======== TASK MATERIAL ========
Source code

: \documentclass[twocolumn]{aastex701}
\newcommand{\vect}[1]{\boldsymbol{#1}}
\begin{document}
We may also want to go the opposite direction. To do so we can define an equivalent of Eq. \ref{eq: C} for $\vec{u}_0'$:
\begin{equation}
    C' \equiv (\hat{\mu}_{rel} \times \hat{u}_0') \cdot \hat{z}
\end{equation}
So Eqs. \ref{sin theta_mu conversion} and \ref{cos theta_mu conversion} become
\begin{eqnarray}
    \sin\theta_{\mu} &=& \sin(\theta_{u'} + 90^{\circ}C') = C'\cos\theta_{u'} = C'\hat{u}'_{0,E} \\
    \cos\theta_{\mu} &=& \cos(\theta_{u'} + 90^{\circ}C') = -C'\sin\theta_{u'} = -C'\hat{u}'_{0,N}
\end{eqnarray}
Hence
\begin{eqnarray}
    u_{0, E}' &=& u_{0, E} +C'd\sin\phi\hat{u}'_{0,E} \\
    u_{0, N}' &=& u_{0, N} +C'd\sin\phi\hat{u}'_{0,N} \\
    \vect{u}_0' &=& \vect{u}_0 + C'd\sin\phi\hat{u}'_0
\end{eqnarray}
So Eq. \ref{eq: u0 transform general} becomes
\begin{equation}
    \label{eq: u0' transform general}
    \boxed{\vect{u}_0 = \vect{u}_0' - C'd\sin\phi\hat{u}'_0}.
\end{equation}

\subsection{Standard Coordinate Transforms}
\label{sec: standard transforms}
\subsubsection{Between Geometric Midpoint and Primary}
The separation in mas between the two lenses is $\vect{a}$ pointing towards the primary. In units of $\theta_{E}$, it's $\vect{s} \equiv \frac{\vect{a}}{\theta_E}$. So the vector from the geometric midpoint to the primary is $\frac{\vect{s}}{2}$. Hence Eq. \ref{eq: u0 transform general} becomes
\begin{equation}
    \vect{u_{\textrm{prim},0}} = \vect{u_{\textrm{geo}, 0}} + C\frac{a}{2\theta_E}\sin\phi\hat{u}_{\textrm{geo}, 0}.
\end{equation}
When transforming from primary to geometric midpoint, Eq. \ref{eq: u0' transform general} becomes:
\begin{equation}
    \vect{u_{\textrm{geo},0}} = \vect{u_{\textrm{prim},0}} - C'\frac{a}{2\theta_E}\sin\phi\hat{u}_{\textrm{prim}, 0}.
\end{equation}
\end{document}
========
WHAT IS BEING ASKED — Across the material, how many lines contain "becomes"? The reply must be that number and nothing else.

RESPONSE FOR THIS EXERCISE — 3